Rapina con accoltellamento a Re di Roma

re di romaIl 12 giugno 2015 le forze dell’ordine di Roma, specificamente gli agenti del Commissariato San Giovanni, procedevano all’arresto di un giovane romano di diciannove anni coinvolto qualche ora prima in una rapina nei pressi della Piazza Re di Roma, segnatamente in via Ardea, a danno di altri ragazzi che si stavano intrattenendo in zona. Il ragazzo, dopo esser stato fermato, veniva immediatamente accompagnato presso il Commissariato Viminale e accusato di rapina aggravata e tentato omicidio.

Presumibilmente tali reati erano stati commessi dal giovane in concorso con un altro ragazzo il quale, tuttavia, non veniva rintracciato in quanto con ogni probabilità aveva già provveduto a scappare, sottraendosi alle ricerche delle forze di Polizia.

Non reagire ad una rapina per evitare il peggio

Non si è mai al sicuro, neppure durante un’uscita con gli amici in una calda serata d’estate romana.

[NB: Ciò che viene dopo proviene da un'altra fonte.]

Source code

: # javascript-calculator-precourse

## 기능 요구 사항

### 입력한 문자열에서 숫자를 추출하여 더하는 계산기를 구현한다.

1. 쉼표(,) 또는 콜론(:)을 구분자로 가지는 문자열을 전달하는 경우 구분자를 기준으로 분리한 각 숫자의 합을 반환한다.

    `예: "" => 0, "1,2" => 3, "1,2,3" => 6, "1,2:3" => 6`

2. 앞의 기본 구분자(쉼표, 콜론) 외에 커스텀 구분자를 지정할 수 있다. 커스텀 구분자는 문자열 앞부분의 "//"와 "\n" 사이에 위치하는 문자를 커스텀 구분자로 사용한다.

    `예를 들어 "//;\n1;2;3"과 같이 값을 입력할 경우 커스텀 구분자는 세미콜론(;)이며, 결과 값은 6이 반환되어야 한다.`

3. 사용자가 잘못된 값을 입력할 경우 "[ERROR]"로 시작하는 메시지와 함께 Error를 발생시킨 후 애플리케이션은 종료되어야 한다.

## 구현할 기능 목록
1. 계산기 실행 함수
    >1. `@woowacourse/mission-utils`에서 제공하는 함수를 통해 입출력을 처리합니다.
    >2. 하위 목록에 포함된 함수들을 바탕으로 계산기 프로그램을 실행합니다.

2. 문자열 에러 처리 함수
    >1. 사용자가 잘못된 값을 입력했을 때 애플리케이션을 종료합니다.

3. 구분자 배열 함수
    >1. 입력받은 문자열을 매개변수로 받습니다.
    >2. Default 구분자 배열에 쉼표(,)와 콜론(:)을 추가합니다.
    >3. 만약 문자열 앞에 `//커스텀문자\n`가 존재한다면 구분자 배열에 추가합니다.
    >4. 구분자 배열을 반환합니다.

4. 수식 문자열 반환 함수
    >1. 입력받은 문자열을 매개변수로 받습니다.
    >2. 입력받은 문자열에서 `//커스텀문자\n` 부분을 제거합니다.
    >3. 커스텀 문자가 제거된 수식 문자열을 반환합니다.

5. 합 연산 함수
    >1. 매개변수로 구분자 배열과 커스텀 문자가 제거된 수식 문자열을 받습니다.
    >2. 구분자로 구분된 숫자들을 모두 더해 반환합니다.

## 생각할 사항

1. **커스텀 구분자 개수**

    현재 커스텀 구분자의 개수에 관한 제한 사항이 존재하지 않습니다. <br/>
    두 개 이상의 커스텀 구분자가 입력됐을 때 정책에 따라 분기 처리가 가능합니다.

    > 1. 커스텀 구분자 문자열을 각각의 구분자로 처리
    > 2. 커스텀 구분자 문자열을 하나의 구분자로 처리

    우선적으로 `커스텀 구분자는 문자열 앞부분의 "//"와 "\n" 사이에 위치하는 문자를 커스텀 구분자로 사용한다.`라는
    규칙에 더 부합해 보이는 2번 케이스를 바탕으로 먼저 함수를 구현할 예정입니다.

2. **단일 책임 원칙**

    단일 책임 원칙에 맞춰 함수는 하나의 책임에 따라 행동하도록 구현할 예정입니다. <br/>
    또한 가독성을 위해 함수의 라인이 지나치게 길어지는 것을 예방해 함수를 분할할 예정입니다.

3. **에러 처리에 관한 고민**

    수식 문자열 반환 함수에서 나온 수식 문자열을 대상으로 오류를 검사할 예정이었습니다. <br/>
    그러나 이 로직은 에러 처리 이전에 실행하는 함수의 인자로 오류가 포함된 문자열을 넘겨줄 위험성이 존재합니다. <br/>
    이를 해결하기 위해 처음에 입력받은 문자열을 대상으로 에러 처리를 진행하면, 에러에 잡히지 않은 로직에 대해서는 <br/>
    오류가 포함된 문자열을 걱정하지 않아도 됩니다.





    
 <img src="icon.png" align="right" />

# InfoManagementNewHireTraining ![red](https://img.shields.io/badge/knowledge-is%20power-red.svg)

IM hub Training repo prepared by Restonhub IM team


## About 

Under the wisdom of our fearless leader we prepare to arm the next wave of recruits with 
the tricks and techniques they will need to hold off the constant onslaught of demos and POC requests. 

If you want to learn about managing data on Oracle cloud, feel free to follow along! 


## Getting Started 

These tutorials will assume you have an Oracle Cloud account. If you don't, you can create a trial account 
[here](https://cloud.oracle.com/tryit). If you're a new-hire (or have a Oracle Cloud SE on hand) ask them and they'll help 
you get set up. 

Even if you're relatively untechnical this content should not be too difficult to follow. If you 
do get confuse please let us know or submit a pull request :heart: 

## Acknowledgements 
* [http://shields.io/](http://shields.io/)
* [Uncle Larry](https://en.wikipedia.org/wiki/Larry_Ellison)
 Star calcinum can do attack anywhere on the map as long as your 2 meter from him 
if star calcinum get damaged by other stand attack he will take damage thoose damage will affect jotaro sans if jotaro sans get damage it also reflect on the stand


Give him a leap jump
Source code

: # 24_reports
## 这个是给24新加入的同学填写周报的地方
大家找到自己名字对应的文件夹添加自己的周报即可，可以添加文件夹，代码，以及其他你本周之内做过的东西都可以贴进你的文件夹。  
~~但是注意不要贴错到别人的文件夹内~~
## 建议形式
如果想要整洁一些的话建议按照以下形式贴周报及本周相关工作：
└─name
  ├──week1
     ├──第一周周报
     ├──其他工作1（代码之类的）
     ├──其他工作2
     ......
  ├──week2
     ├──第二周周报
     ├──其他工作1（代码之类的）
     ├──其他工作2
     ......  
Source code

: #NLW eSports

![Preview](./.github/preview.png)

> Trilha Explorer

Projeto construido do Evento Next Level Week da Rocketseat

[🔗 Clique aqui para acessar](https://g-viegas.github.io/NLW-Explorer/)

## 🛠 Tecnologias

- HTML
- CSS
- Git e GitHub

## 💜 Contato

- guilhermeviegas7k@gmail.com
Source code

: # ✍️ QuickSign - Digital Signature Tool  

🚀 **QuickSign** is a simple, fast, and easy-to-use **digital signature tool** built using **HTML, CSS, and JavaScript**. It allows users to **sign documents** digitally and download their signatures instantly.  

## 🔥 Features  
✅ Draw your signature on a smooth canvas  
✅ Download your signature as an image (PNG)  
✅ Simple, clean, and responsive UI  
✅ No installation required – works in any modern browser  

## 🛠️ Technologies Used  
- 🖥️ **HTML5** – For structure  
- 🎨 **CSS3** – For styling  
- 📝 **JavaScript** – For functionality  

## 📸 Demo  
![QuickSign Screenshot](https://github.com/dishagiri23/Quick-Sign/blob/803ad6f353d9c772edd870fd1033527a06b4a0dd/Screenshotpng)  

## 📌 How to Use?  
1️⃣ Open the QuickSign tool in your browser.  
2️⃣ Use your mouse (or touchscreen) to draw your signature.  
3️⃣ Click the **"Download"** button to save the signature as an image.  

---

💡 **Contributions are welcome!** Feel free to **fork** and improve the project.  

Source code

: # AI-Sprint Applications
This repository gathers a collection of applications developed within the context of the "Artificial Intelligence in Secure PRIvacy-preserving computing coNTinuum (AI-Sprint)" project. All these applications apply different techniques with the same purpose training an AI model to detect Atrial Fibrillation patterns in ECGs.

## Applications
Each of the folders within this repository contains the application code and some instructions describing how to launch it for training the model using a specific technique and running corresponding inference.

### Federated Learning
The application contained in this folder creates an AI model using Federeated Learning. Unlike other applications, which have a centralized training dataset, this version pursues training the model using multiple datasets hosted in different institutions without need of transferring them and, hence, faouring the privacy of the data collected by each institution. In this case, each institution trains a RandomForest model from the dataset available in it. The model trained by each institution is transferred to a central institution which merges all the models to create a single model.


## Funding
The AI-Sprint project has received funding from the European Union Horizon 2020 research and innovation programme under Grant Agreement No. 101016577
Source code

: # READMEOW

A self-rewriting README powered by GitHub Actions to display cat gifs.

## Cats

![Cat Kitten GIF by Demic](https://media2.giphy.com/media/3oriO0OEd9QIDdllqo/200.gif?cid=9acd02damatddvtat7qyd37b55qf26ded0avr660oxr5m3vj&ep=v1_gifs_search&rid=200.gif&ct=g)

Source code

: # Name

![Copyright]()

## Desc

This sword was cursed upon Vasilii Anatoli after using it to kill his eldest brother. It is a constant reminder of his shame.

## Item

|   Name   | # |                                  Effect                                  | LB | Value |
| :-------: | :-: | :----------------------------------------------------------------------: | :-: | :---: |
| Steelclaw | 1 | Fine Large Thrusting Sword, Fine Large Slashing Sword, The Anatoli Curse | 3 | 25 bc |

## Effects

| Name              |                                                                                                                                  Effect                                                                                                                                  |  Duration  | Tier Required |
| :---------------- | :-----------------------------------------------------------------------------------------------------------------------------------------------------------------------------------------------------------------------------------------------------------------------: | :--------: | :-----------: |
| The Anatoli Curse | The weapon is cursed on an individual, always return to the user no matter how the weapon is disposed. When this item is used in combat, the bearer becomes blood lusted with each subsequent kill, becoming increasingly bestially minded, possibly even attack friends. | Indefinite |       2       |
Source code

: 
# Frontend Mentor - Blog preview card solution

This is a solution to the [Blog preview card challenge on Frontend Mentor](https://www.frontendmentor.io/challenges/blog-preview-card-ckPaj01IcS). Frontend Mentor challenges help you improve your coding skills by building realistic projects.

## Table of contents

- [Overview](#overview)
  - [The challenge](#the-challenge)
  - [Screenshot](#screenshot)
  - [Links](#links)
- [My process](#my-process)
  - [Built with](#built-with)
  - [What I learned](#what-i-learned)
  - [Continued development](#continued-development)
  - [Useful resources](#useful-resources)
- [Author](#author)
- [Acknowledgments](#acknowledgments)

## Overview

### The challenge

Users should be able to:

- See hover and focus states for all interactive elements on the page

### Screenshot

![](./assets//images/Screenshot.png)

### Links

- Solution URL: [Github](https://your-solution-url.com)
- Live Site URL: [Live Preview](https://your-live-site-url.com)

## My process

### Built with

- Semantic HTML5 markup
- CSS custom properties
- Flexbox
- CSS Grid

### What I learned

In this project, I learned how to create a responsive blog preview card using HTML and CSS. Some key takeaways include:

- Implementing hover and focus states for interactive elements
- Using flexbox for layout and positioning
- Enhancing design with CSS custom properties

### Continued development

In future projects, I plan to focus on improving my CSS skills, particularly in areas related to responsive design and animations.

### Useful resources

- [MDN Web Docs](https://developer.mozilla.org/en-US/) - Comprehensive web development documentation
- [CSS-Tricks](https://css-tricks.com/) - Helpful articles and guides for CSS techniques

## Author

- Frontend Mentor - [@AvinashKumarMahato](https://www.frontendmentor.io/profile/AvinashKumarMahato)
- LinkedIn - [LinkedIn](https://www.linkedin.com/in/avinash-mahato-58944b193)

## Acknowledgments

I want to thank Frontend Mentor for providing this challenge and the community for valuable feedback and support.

Può sempre accadere che ci si trovi coinvolti in qualche spiacevole incidente, o che per quella sera si diventi la vittima predestinata di qualche pazzo, o peggio ancora di qualche delinquentucolo che fa dell’illegalità l’unica fonte cui abbeverarsi.

L’ideale in questi casi sarebbe non reagire, assecondare i desideri di questi criminali che non hanno nulla da perdere e di cui non possiamo prevedere le reazioni; ma è certamente più facile a dirsi che a farsi, poiché con ogni probabilità in quei momenti in cui si viene aggrediti il pensiero lucido e razionale scompare e lascia il posto alla rabbia, al nervosismo, al desiderio di non consentire che un’ingiustizia abbia luogo.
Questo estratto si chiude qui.